----- Data records

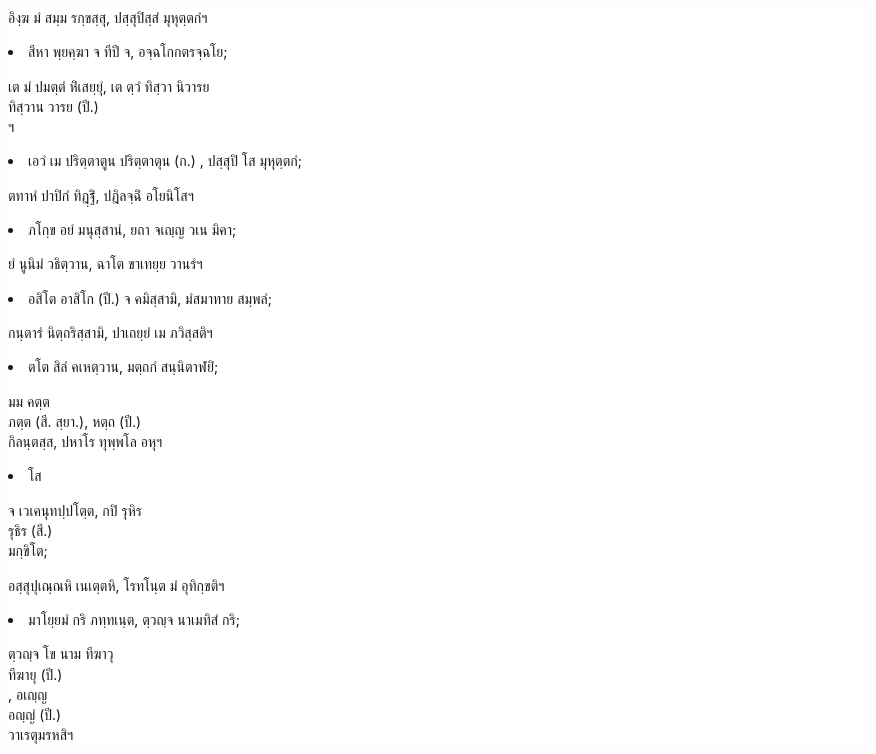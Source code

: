 อิงฺฆ มํ สมฺม รกฺขสฺสุ, ปสฺสุปิสฺสํ มุหุตฺตกํฯ  
</li>
  
<li>
สีหา พฺยคฺฆา จ ทีปี จ, อจฺฉโกกตรจฺฉโย;  
  
เต มํ ปมตฺตํ หิํเสยฺยุํ, เต ตฺวํ ทิสฺวา นิวารย  
ทิสฺวาน วารย (ปี.)  
ฯ  
</li>
  
<li>
เอวํ เม ปริตฺตาตูน  
ปริตฺตาตุน (ก.)  
, ปสฺสุปิ โส มุหุตฺตกํ;  
  
ตทาหํ ปาปิกํ ทิฎฺฐิํ, ปฎิลจฺฉิํ อโยนิโสฯ  
</li>
  
<li>
ภโกฺข อยํ มนุสฺสานํ, ยถา จเญฺญ วเน มิคา;  
  
ยํ นูนิมํ วธิตฺวาน, ฉาโต ขาเทยฺย วานรํฯ  
</li>
  
<li>
อสิโต  
อาสิโก (ปี.)  
จ คมิสฺสามิ, มํสมาทาย สมฺพลํ;  
  
กนฺตารํ นิตฺถริสฺสามิ, ปาเถยฺยํ เม ภวิสฺสติฯ  
</li>
  
<li>
ตโต สิลํ คเหตฺวาน, มตฺถกํ สนฺนิตาฬยิํ;  
  
มม คตฺต  
ภตฺต (สี. สฺยา.), หตฺถ (ปี.)  
กิลนฺตสฺส, ปหาโร ทุพฺพโล อหุฯ  
</li>
  
<li>
โส  
  
จ เวเคนุทปฺปโตฺต, กปิ รุหิร  
รุธิร (สี.)  
มกฺขิโต;  
  
อสฺสุปุเณฺณหิ เนเตฺตหิ, โรทโนฺต มํ อุทิกฺขติฯ  
</li>
  
<li>
มาโยฺยมํ กริ ภทฺทเนฺต, ตฺวญฺจ นาเมทิสํ กริ;  
  
ตฺวญฺจ โข นาม ทีฆาวุ  
ทีฆายุ (ปี.)  
, อเญฺญ  
อญฺญํ (ปี.)  
วาเรตุมรหสิฯ  
</li>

----------

▶ **Exercise objective**:
Respond with only the number of lines in the data that include the string "วารย".

▶ **Answer to this exercise**:
2